Task item: Reproduce all the entries exactly.
*** Data records ***
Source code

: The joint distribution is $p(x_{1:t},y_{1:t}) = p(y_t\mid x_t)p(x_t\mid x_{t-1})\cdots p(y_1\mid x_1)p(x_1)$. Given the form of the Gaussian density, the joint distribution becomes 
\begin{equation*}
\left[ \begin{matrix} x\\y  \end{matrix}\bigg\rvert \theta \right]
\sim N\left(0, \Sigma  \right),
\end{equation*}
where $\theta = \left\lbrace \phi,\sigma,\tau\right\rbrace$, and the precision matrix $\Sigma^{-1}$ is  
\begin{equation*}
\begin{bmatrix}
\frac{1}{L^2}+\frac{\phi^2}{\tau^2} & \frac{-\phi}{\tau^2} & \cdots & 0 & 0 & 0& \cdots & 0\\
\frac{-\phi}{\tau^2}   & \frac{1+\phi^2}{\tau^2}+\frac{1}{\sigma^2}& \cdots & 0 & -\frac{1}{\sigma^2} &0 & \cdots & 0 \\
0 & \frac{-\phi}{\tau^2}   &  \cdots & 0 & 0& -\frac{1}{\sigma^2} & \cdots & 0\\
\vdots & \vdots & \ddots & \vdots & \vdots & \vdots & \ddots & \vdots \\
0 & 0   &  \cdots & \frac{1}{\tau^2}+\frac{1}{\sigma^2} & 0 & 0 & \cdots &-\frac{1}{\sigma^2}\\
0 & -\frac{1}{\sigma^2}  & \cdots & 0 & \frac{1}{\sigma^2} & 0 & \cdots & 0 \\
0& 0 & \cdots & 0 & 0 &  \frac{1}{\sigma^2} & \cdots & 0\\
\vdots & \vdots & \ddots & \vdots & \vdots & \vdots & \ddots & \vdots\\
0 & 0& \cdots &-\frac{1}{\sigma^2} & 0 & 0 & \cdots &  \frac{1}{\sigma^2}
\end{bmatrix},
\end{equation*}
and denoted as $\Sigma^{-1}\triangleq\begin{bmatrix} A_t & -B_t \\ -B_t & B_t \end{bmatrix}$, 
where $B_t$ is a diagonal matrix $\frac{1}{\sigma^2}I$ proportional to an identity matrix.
***
Final answer:
Source code

: The joint distribution is $p(x_{1:t},y_{1:t}) = p(y_t\mid x_t)p(x_t\mid x_{t-1})\cdots p(y_1\mid x_1)p(x_1)$. Given the form of the Gaussian density, the joint distribution becomes 
\begin{equation*}
\left[ \begin{matrix} x\\y  \end{matrix}\bigg\rvert \theta \right]
\sim N\left(0, \Sigma  \right),
\end{equation*}
where $\theta = \left\lbrace \phi,\sigma,\tau\right\rbrace$, and the precision matrix $\Sigma^{-1}$ is  
\begin{equation*}
\begin{bmatrix}
\frac{1}{L^2}+\frac{\phi^2}{\tau^2} & \frac{-\phi}{\tau^2} & \cdots & 0 & 0 & 0& \cdots & 0\\
\frac{-\phi}{\tau^2}   & \frac{1+\phi^2}{\tau^2}+\frac{1}{\sigma^2}& \cdots & 0 & -\frac{1}{\sigma^2} &0 & \cdots & 0 \\
0 & \frac{-\phi}{\tau^2}   &  \cdots & 0 & 0& -\frac{1}{\sigma^2} & \cdots & 0\\
\vdots & \vdots & \ddots & \vdots & \vdots & \vdots & \ddots & \vdots \\
0 & 0   &  \cdots & \frac{1}{\tau^2}+\frac{1}{\sigma^2} & 0 & 0 & \cdots &-\frac{1}{\sigma^2}\\
0 & -\frac{1}{\sigma^2}  & \cdots & 0 & \frac{1}{\sigma^2} & 0 & \cdots & 0 \\
0& 0 & \cdots & 0 & 0 &  \frac{1}{\sigma^2} & \cdots & 0\\
\vdots & \vdots & \ddots & \vdots & \vdots & \vdots & \ddots & \vdots\\
0 & 0& \cdots &-\frac{1}{\sigma^2} & 0 & 0 & \cdots &  \frac{1}{\sigma^2}
\end{bmatrix},
\end{equation*}
and denoted as $\Sigma^{-1}\triangleq\begin{bmatrix} A_t & -B_t \\ -B_t & B_t \end{bmatrix}$, 
where $B_t$ is a diagonal matrix $\frac{1}{\sigma^2}I$ proportional to an identity matrix.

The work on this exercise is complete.